====== Study material ======

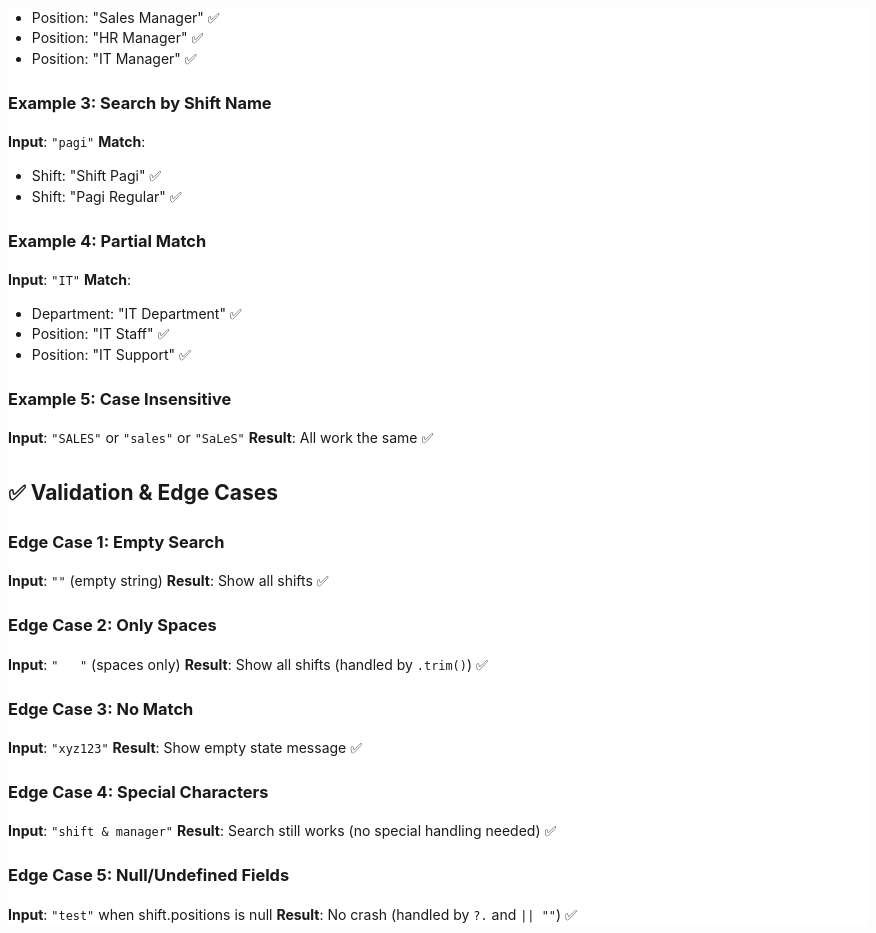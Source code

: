 - Position: "Sales Manager" ✅
- Position: "HR Manager" ✅
- Position: "IT Manager" ✅

### Example 3: Search by Shift Name

**Input**: `"pagi"`
**Match**:

- Shift: "Shift Pagi" ✅
- Shift: "Pagi Regular" ✅

### Example 4: Partial Match

**Input**: `"IT"`
**Match**:

- Department: "IT Department" ✅
- Position: "IT Staff" ✅
- Position: "IT Support" ✅

### Example 5: Case Insensitive

**Input**: `"SALES"` or `"sales"` or `"SaLeS"`
**Result**: All work the same ✅

## ✅ Validation & Edge Cases

### Edge Case 1: Empty Search

**Input**: `""` (empty string)
**Result**: Show all shifts ✅

### Edge Case 2: Only Spaces

**Input**: `"   "` (spaces only)
**Result**: Show all shifts (handled by `.trim()`) ✅

### Edge Case 3: No Match

**Input**: `"xyz123"`
**Result**: Show empty state message ✅

### Edge Case 4: Special Characters

**Input**: `"shift & manager"`
**Result**: Search still works (no special handling needed) ✅

### Edge Case 5: Null/Undefined Fields

**Input**: `"test"` when shift.positions is null
**Result**: No crash (handled by `?.` and `|| ""`) ✅
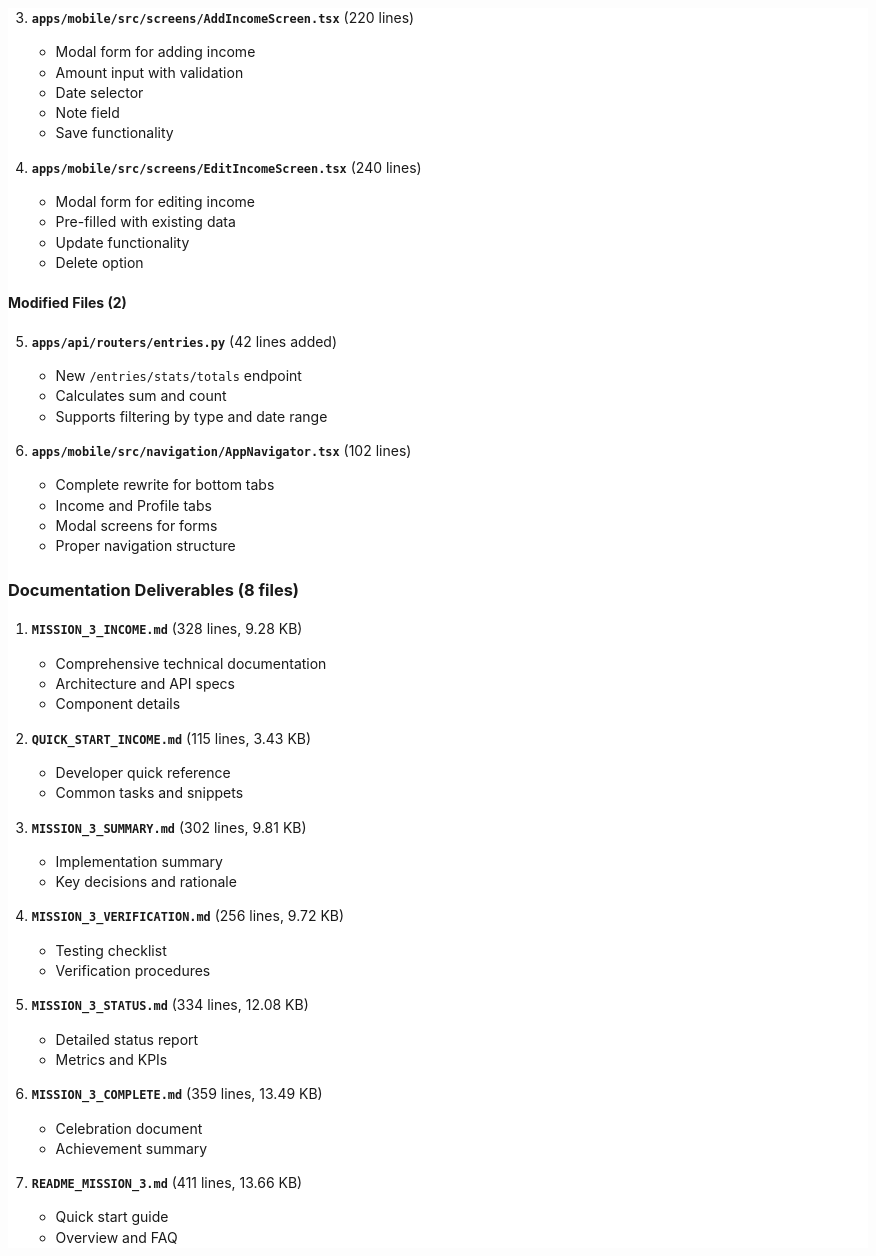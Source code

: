 3. **`apps/mobile/src/screens/AddIncomeScreen.tsx`** (220 lines)
   - Modal form for adding income
   - Amount input with validation
   - Date selector
   - Note field
   - Save functionality

4. **`apps/mobile/src/screens/EditIncomeScreen.tsx`** (240 lines)
   - Modal form for editing income
   - Pre-filled with existing data
   - Update functionality
   - Delete option

#### Modified Files (2)
5. **`apps/api/routers/entries.py`** (42 lines added)
   - New `/entries/stats/totals` endpoint
   - Calculates sum and count
   - Supports filtering by type and date range

6. **`apps/mobile/src/navigation/AppNavigator.tsx`** (102 lines)
   - Complete rewrite for bottom tabs
   - Income and Profile tabs
   - Modal screens for forms
   - Proper navigation structure

### Documentation Deliverables (8 files)

1. **`MISSION_3_INCOME.md`** (328 lines, 9.28 KB)
   - Comprehensive technical documentation
   - Architecture and API specs
   - Component details

2. **`QUICK_START_INCOME.md`** (115 lines, 3.43 KB)
   - Developer quick reference
   - Common tasks and snippets

3. **`MISSION_3_SUMMARY.md`** (302 lines, 9.81 KB)
   - Implementation summary
   - Key decisions and rationale

4. **`MISSION_3_VERIFICATION.md`** (256 lines, 9.72 KB)
   - Testing checklist
   - Verification procedures

5. **`MISSION_3_STATUS.md`** (334 lines, 12.08 KB)
   - Detailed status report
   - Metrics and KPIs

6. **`MISSION_3_COMPLETE.md`** (359 lines, 13.49 KB)
   - Celebration document
   - Achievement summary

7. **`README_MISSION_3.md`** (411 lines, 13.66 KB)
   - Quick start guide
   - Overview and FAQ
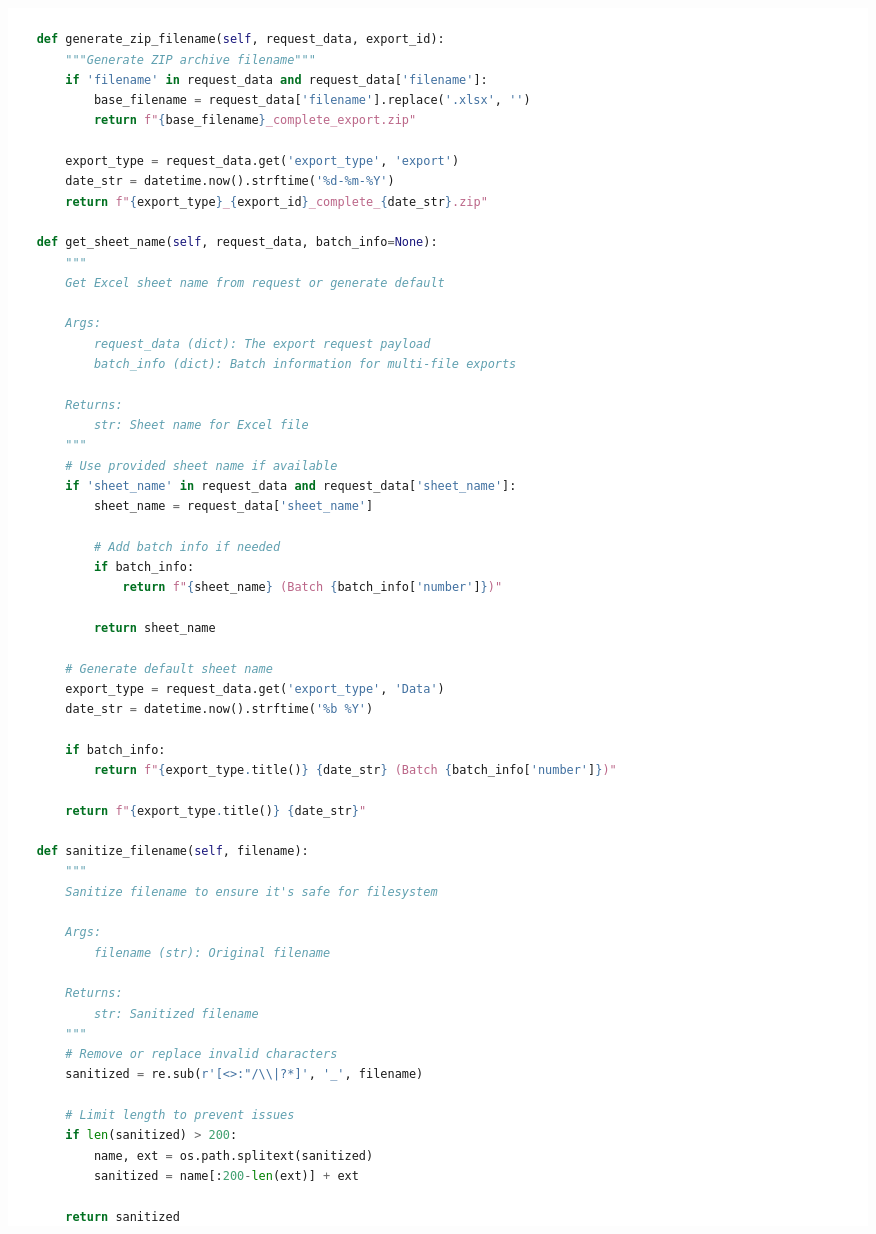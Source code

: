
 ```python
    
    def generate_zip_filename(self, request_data, export_id):
        """Generate ZIP archive filename"""
        if 'filename' in request_data and request_data['filename']:
            base_filename = request_data['filename'].replace('.xlsx', '')
            return f"{base_filename}_complete_export.zip"
        
        export_type = request_data.get('export_type', 'export')
        date_str = datetime.now().strftime('%d-%m-%Y')
        return f"{export_type}_{export_id}_complete_{date_str}.zip"
    
    def get_sheet_name(self, request_data, batch_info=None):
        """
        Get Excel sheet name from request or generate default
        
        Args:
            request_data (dict): The export request payload
            batch_info (dict): Batch information for multi-file exports
            
        Returns:
            str: Sheet name for Excel file
        """
        # Use provided sheet name if available
        if 'sheet_name' in request_data and request_data['sheet_name']:
            sheet_name = request_data['sheet_name']
            
            # Add batch info if needed
            if batch_info:
                return f"{sheet_name} (Batch {batch_info['number']})"
            
            return sheet_name
        
        # Generate default sheet name
        export_type = request_data.get('export_type', 'Data')
        date_str = datetime.now().strftime('%b %Y')
        
        if batch_info:
            return f"{export_type.title()} {date_str} (Batch {batch_info['number']})"
        
        return f"{export_type.title()} {date_str}"
    
    def sanitize_filename(self, filename):
        """
        Sanitize filename to ensure it's safe for filesystem
        
        Args:
            filename (str): Original filename
            
        Returns:
            str: Sanitized filename
        """
        # Remove or replace invalid characters
        sanitized = re.sub(r'[<>:"/\\|?*]', '_', filename)
        
        # Limit length to prevent issues
        if len(sanitized) > 200:
            name, ext = os.path.splitext(sanitized)
            sanitized = name[:200-len(ext)] + ext
        
        return sanitized
```
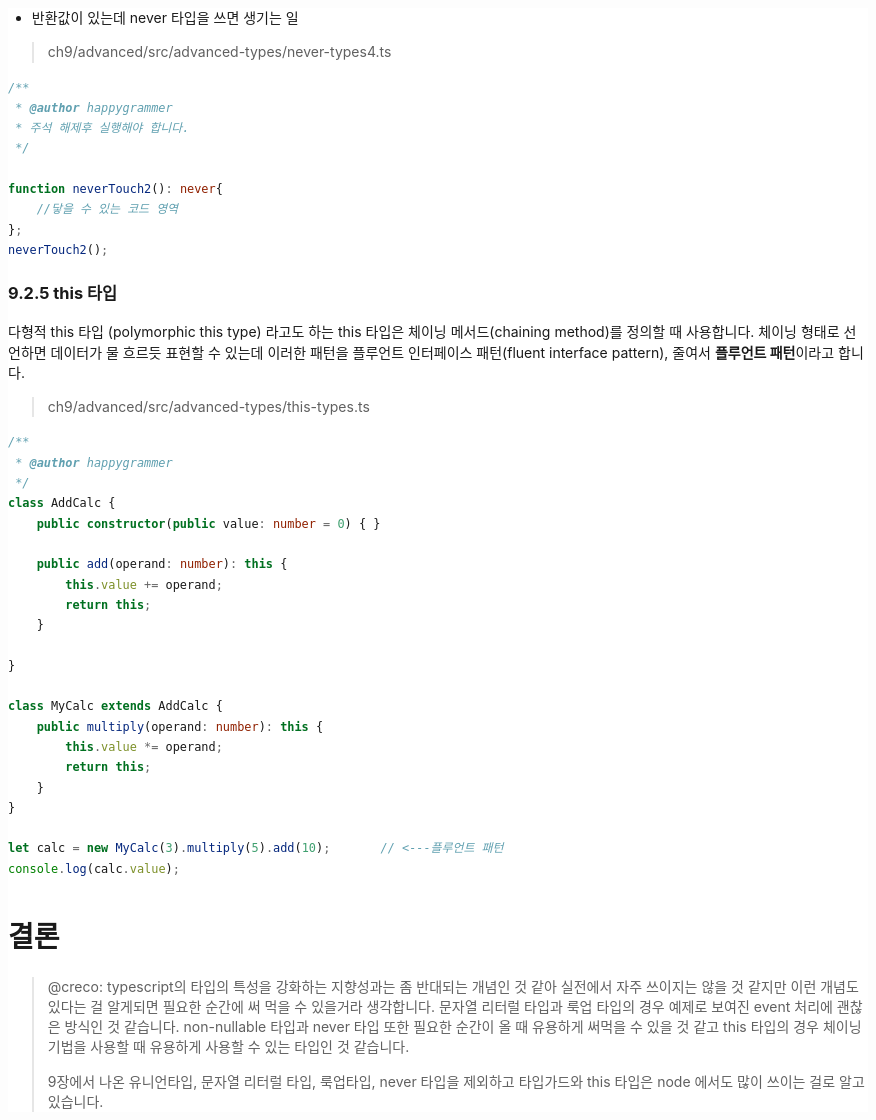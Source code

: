 - 반환값이 있는데 never 타입을 쓰면 생기는 일

> ch9/advanced/src/advanced-types/never-types4.ts

```typescript
/**
 * @author happygrammer
 * 주석 해제후 실행해야 합니다.
 */

function neverTouch2(): never{
    //닿을 수 있는 코드 영역
};
neverTouch2();
```

### 9.2.5 this 타입

다형적 this 타입 (polymorphic this type) 라고도 하는 this 타입은 체이닝 메서드(chaining method)를 정의할 때 사용합니다. 체이닝 형태로 선언하면 데이터가 물 흐르듯 표현할 수 있는데 이러한 패턴을 플루언트 인터페이스 패턴(fluent interface pattern), 줄여서 **플루언트 패턴**이라고 합니다.

> ch9/advanced/src/advanced-types/this-types.ts

```typescript
/**
 * @author happygrammer
 */
class AddCalc {
    public constructor(public value: number = 0) { }

    public add(operand: number): this {
        this.value += operand;
        return this;
    }

}

class MyCalc extends AddCalc {
    public multiply(operand: number): this {
        this.value *= operand;
        return this;
    }
}

let calc = new MyCalc(3).multiply(5).add(10);		// <---플루언트 패턴
console.log(calc.value);
```



# 결론

> @creco: typescript의 타입의 특성을 강화하는 지향성과는 좀 반대되는 개념인 것 같아 실전에서 자주 쓰이지는 않을 것 같지만 이런 개념도 있다는 걸 알게되면 필요한 순간에 써 먹을 수 있을거라 생각합니다. 문자열 리터럴 타입과 룩업 타입의 경우 예제로 보여진 event 처리에 괜찮은 방식인 것 같습니다. non-nullable 타입과 never 타입 또한 필요한 순간이 올 때 유용하게 써먹을 수 있을 것 같고 this 타입의 경우 체이닝 기법을 사용할 때 유용하게 사용할 수 있는 타입인 것 같습니다.
>
> 9장에서 나온 유니언타입, 문자열 리터럴 타입, 룩업타입, never 타입을 제외하고 타입가드와 this 타입은 node 에서도 많이 쓰이는 걸로 알고 있습니다.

======

Activity: Could you output every entry exactly as written, skipping the pictures?

Exercise answer:
Source code

: - Position: "Sales Manager" ✅
- Position: "HR Manager" ✅
- Position: "IT Manager" ✅

### Example 3: Search by Shift Name

**Input**: `"pagi"`
**Match**:

- Shift: "Shift Pagi" ✅
- Shift: "Pagi Regular" ✅

### Example 4: Partial Match

**Input**: `"IT"`
**Match**:

- Department: "IT Department" ✅
- Position: "IT Staff" ✅
- Position: "IT Support" ✅

### Example 5: Case Insensitive

**Input**: `"SALES"` or `"sales"` or `"SaLeS"`
**Result**: All work the same ✅

## ✅ Validation & Edge Cases

### Edge Case 1: Empty Search

**Input**: `""` (empty string)
**Result**: Show all shifts ✅

### Edge Case 2: Only Spaces

**Input**: `"   "` (spaces only)
**Result**: Show all shifts (handled by `.trim()`) ✅

### Edge Case 3: No Match

**Input**: `"xyz123"`
**Result**: Show empty state message ✅

### Edge Case 4: Special Characters

**Input**: `"shift & manager"`
**Result**: Search still works (no special handling needed) ✅

### Edge Case 5: Null/Undefined Fields

**Input**: `"test"` when shift.positions is null
**Result**: No crash (handled by `?.` and `|| ""`) ✅
Source code

: 3. **`apps/mobile/src/screens/AddIncomeScreen.tsx`** (220 lines)
   - Modal form for adding income
   - Amount input with validation
   - Date selector
   - Note field
   - Save functionality

4. **`apps/mobile/src/screens/EditIncomeScreen.tsx`** (240 lines)
   - Modal form for editing income
   - Pre-filled with existing data
   - Update functionality
   - Delete option

#### Modified Files (2)
5. **`apps/api/routers/entries.py`** (42 lines added)
   - New `/entries/stats/totals` endpoint
   - Calculates sum and count
   - Supports filtering by type and date range

6. **`apps/mobile/src/navigation/AppNavigator.tsx`** (102 lines)
   - Complete rewrite for bottom tabs
   - Income and Profile tabs
   - Modal screens for forms
   - Proper navigation structure

### Documentation Deliverables (8 files)

1. **`MISSION_3_INCOME.md`** (328 lines, 9.28 KB)
   - Comprehensive technical documentation
   - Architecture and API specs
   - Component details

2. **`QUICK_START_INCOME.md`** (115 lines, 3.43 KB)
   - Developer quick reference
   - Common tasks and snippets

3. **`MISSION_3_SUMMARY.md`** (302 lines, 9.81 KB)
   - Implementation summary
   - Key decisions and rationale

4. **`MISSION_3_VERIFICATION.md`** (256 lines, 9.72 KB)
   - Testing checklist
   - Verification procedures

5. **`MISSION_3_STATUS.md`** (334 lines, 12.08 KB)
   - Detailed status report
   - Metrics and KPIs

6. **`MISSION_3_COMPLETE.md`** (359 lines, 13.49 KB)
   - Celebration document
   - Achievement summary

7. **`README_MISSION_3.md`** (411 lines, 13.66 KB)
   - Quick start guide
   - Overview and FAQ
Source code

:
 ```python
    
    def generate_zip_filename(self, request_data, export_id):
        """Generate ZIP archive filename"""
        if 'filename' in request_data and request_data['filename']:
            base_filename = request_data['filename'].replace('.xlsx', '')
            return f"{base_filename}_complete_export.zip"
        
        export_type = request_data.get('export_type', 'export')
        date_str = datetime.now().strftime('%d-%m-%Y')
        return f"{export_type}_{export_id}_complete_{date_str}.zip"
    
    def get_sheet_name(self, request_data, batch_info=None):
        """
        Get Excel sheet name from request or generate default
        
        Args:
            request_data (dict): The export request payload
            batch_info (dict): Batch information for multi-file exports
            
        Returns:
            str: Sheet name for Excel file
        """
        # Use provided sheet name if available
        if 'sheet_name' in request_data and request_data['sheet_name']:
            sheet_name = request_data['sheet_name']
            
            # Add batch info if needed
            if batch_info:
                return f"{sheet_name} (Batch {batch_info['number']})"
            
            return sheet_name
        
        # Generate default sheet name
        export_type = request_data.get('export_type', 'Data')
        date_str = datetime.now().strftime('%b %Y')
        
        if batch_info:
            return f"{export_type.title()} {date_str} (Batch {batch_info['number']})"
        
        return f"{export_type.title()} {date_str}"
    
    def sanitize_filename(self, filename):
        """
        Sanitize filename to ensure it's safe for filesystem
        
        Args:
            filename (str): Original filename
            
        Returns:
            str: Sanitized filename
        """
        # Remove or replace invalid characters
        sanitized = re.sub(r'[<>:"/\\|?*]', '_', filename)
        
        # Limit length to prevent issues
        if len(sanitized) > 200:
            name, ext = os.path.splitext(sanitized)
            sanitized = name[:200-len(ext)] + ext
        
        return sanitized
```
Source code

: - 반환값이 있는데 never 타입을 쓰면 생기는 일

> ch9/advanced/src/advanced-types/never-types4.ts

```typescript
/**
 * @author happygrammer
 * 주석 해제후 실행해야 합니다.
 */

function neverTouch2(): never{
    //닿을 수 있는 코드 영역
};
neverTouch2();
```

### 9.2.5 this 타입

다형적 this 타입 (polymorphic this type) 라고도 하는 this 타입은 체이닝 메서드(chaining method)를 정의할 때 사용합니다. 체이닝 형태로 선언하면 데이터가 물 흐르듯 표현할 수 있는데 이러한 패턴을 플루언트 인터페이스 패턴(fluent interface pattern), 줄여서 **플루언트 패턴**이라고 합니다.

> ch9/advanced/src/advanced-types/this-types.ts

```typescript
/**
 * @author happygrammer
 */
class AddCalc {
    public constructor(public value: number = 0) { }

    public add(operand: number): this {
        this.value += operand;
        return this;
    }

}

class MyCalc extends AddCalc {
    public multiply(operand: number): this {
        this.value *= operand;
        return this;
    }
}

let calc = new MyCalc(3).multiply(5).add(10);		// <---플루언트 패턴
console.log(calc.value);
```



# 결론

> @creco: typescript의 타입의 특성을 강화하는 지향성과는 좀 반대되는 개념인 것 같아 실전에서 자주 쓰이지는 않을 것 같지만 이런 개념도 있다는 걸 알게되면 필요한 순간에 써 먹을 수 있을거라 생각합니다. 문자열 리터럴 타입과 룩업 타입의 경우 예제로 보여진 event 처리에 괜찮은 방식인 것 같습니다. non-nullable 타입과 never 타입 또한 필요한 순간이 올 때 유용하게 써먹을 수 있을 것 같고 this 타입의 경우 체이닝 기법을 사용할 때 유용하게 사용할 수 있는 타입인 것 같습니다.
>
> 9장에서 나온 유니언타입, 문자열 리터럴 타입, 룩업타입, never 타입을 제외하고 타입가드와 this 타입은 node 에서도 많이 쓰이는 걸로 알고 있습니다.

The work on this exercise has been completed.